Putting it all together
Having the API for the library and Goodreads makes it easy for us to put everything together. Grabbing the list of
books in the GR shelf followed by querying each one to see it's availability is
done already.
GOODREADS_ACCESS_KEY and GOODREADS_USER_ID is read in from settings.py (a template for that is
available). For now, it simply
spits out the list of books along with it's availability (like below). A good v1.0 would be to implement
some form of a notification system.
(oaklibapi) ~ [master ] $ python oaklibsearcher.py
Looking for title=The Sympathizer, ISBN=9780802123459
Book with title=The sympathizer : a novel is available
Looking for title=Enlightenment Now: The Case for Reason, Science, Humanism, and Progress, ISBN=9780525427575
Book with title=ENLIGHTENMENT NOW : THE CASE FOR REASON, SCIENCE, HUMANISM, AND PROGRESS is not available
Looking for title=The Better Angels of Our Nature: Why Violence Has Declined, ISBN=9780670022953
Book with title=The better angels of our nature : why violence has declined is available
Looking for title=A Deepness in the Sky (Zones of Thought, #2), ISBN=9780812536355
Book with title= is not available
Looking for title=The Wandering Earth: Classic Science Fiction Collection, ISBN=
No ISBN available.
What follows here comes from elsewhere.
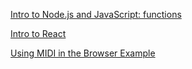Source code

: [Intro to Node.js and JavaScript: functions](functions/)

[Intro to React](react-intro/)

[Using MIDI in the Browser Example](https://jottenlips.github.io/making-midi)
Skipping
Looking for title=Old Man's War (Old Man's War, #1), ISBN=9780765309402
Book with title=Old man's war is not available
Looking for title=Ultramarathon Man: Confessions of an All-Night Runner, ISBN=9781585422784
Book with title=Ultramarathon man : confessions of an all-night runner is available
Looking for title=The Power, ISBN=9780316547611
Book with title=The power : a novel is not available
Looking for title=We Are Legion (We Are Bob) (Bobiverse, #1), ISBN=
No ISBN available. Skipping
Looking for title=Split Second, ISBN=
No ISBN available. Skipping
Looking for title=Waking Gods (Themis Files, #2), ISBN=9781101886724
Book with title=Waking gods is available
Looking for title=And the Mountains Echoed, ISBN=9781594631764
Book with title=And the mountains echoed is available
Looking for title=The Hard Thing About Hard Things: Building a Business When There Are No Easy Answers, ISBN=9780062273208
Book with title=The hard thing about hard things : building a business when there are no easy answers is not available
Looking for title=Sing, Unburied, Sing, ISBN=9781501126062
Book with title=Sing, unburied, sing : a novel is not available
Looking for title=A Gentleman in Moscow, ISBN=9780670026197
Book with title=A gentleman in Moscow is not available
Looking for title=Evicted: Poverty and Profit in the American City, ISBN=9780553447439
Book with title=Evicted : poverty and profit in the American city is available
Looking for title=Grant, ISBN=9781594204876
Book with title=Grant is not available
Looking for title=Why We Sleep: Unlocking the Power of Sleep and Dreams, ISBN=9781501144318
Book with title=Why we sleep : unlocking the power of sleep and dreams is not available
That's about all there is to it, for now. There are quiet a few improvements that can be made to it and I'll be working on
a few of them over the coming weeks; I'll post a follow up as and when I learn some new things.